The consolidated financial information as of March 30, 1997 and March 31,
1996 included herein is unaudited but includes all normal recurring adjustments
which, in the opinion of management of the Company, are necessary to present
fairly the consolidated financial position of the Company at March 30, 1997, the
results of its operations for the 26 week periods ended March 30, 1997 and March
31, 1996 and its cash flows for the 26 week periods ended March 30, 1997 and
March 31, 1996. Certain reclassifications have been made to prior year's
financial statements to conform to the current year presentation.
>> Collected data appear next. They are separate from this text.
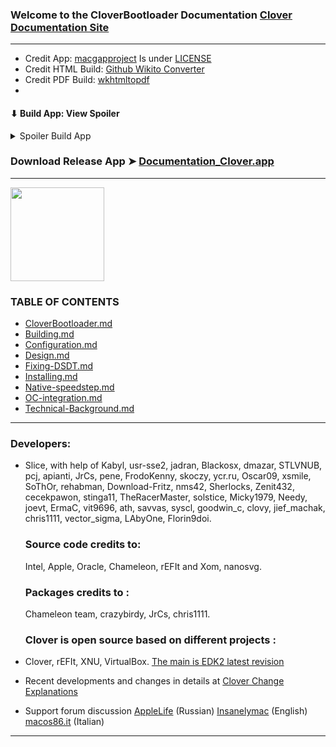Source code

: ### Welcome to the CloverBootloader Documentation [Clover Documentation Site](https://cloverhackycolor.github.io/Clover-Documentation/)
-------------------------------
- Credit App: [macgapproject](https://macgapproject.github.io/) Is under [LICENSE](https://github.com/CloverHackyColor/Clover-Documentaion/blob/main/LICENSE-MG)
- Credit HTML Build: [Github Wikito Converter](https://github.com/yakivmospan/github-wikito-converter)
- Credit PDF Build: [wkhtmltopdf](https://github.com/wkhtmltopdf/wkhtmltopdf)
- 
#### ⬇︎ Build App: View Spoiler
<details> 
  <summary>Spoiler Build App</summary>

  
#### Build App: Prerequisite: `Xcode` installed
 Command Line Tools (CLT) f
 or Xcode (from `xcode-select --install` or [Developer Apple Command Line Tools](https://developer.apple.com/download/all/)
### Build project from command in macOS

#### Clone the repository
```bash

git clone https://github.com/CloverHackyColor/Clover-Documentaion.git
cd $HOME/Clover-Documentaion
```

#### Build
```bash
make
```

</details>

### Download Release App ➤ [Documentation_Clover.app](https://github.com/CloverHackyColor/Clover-Documentation/releases/tag/V1)

-------------------------------
<img align="centert" width=
    "150" height="150" src="https://user-images.githubusercontent.com/6248794/164569238-e9372ecc-1534-4dda-a39b-fb86304ea7a5.png">
### TABLE OF CONTENTS
*   [CloverBootloader.md](#CloverBootloader)
*   [Building.md](https://github.com/chris1111/Clover_Documentation/tree/main/Building.md)
*   [Configuration.md](https://github.com/chris1111/Clover_Documentation/tree/main/Configuration.md)
*   [Design.md](https://github.com/chris1111/Clover_Documentation/tree/main/Design.md)
*   [Fixing-DSDT.md](https://github.com/chris1111/Clover_Documentation/tree/main/Fixing-DSDT.md)
*   [Installing.md](https://github.com/chris1111/Clover_Documentation/tree/main/Installing.md)
*   [Native-speedstep.md](https://github.com/chris1111/Clover_Documentation/tree/main/Native-speedstep.md)
*   [OC-integration.md](https://github.com/chris1111/Clover_Documentation/tree/main/OC-integration.md)
*   [Technical-Background.md](https://github.com/chris1111/Clover_Documentation/tree/main/Technical-Background.md)
-----------------------------------------------------

### Developers:

*   Slice, with help of Kabyl, usr-sse2, jadran, Blackosx, dmazar, STLVNUB, pcj, apianti, JrCs, pene, FrodoKenny, skoczy, ycr.ru, Oscar09, xsmile, SoThOr, rehabman, Download-Fritz, nms42, Sherlocks, Zenit432, cecekpawon, stinga11, TheRacerMaster, solstice, Micky1979, Needy, joevt, ErmaC, vit9696, ath, savvas, syscl, goodwin\_c, clovy, jief\_machak, chris1111, vector\_sigma, LAbyOne, Florin9doi.
    
    ### Source code credits to:
    Intel, Apple, Oracle, Chameleon, rEFIt and Xom, nanosvg.
    
    ### Packages credits to :
    Chameleon team, crazybirdy, JrCs, chris1111.
    
    ### Clover is open source based on different projects :    
*   Clover, rEFIt, XNU, VirtualBox. [The main is EDK2 latest revision](https://github.com/CloverHackyColor/CloverBootloader)
*   Recent developments and changes in details at [Clover Change Explanations](https://www.insanelymac.com/forum/topic/304530-clover-change-explanations/)
*   Support forum discussion [AppleLife](https://applelife.ru/threads/clover.42089/) (Russian) [Insanelymac](https://www.insanelymac.com/forum/topic/284656-clover-general-discussion/) (English) [macos86.it](https://www.macos86.it/forum/46-clover/) (Italian)
---------------------------------------------------------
The consolidated financial statements include the accounts of Irvine Sensors
Corporation and its subsidiaries Carson Alexiou Corporation ("CAC"), Novalog,
Inc. ("Novalog"), 3D Microelectronics, Inc. and 3D Microsystems, Inc. All
significant intercompany transactions and balances have been eliminated in
consolidation.
NOTE 2 - CONVERTIBLE SUBORDINATED DEBENTURES
During the first 26 weeks of fiscal 1997, the Company, at the request of bond
holders, converted $2,850,000 of outstanding 8% Convertible Subordinated
Debentures at varying rates into 2,126,100 shares of the Company's common stock.
With these conversions, all but $550,000 of the original issue of $11.1 million
of these Debentures were retired. In May 1996, the Company had registered
2,997,000 shares of common stock which the Company then believed would be
sufficient to cover the conversion of the entire $11.1 million series of
Debentures, which had been issued in February and March 1996. However, due to
the decline in the price of the Company's common stock, the number of shares
issued pursuant to Debenture conversions through March 30, 1997, exceeded this
registration by 1,395,100 and such shares are presently unregistered.
Furthermore, the Company projects that approximately 400,000 additional
unregistered shares could be required to convert the remaining outstanding
debentures at March 30, 1997. The Company is currently in the process of
preparing a new registration statement to register the additional shares issued
and issuable pursuant to Debenture conversions.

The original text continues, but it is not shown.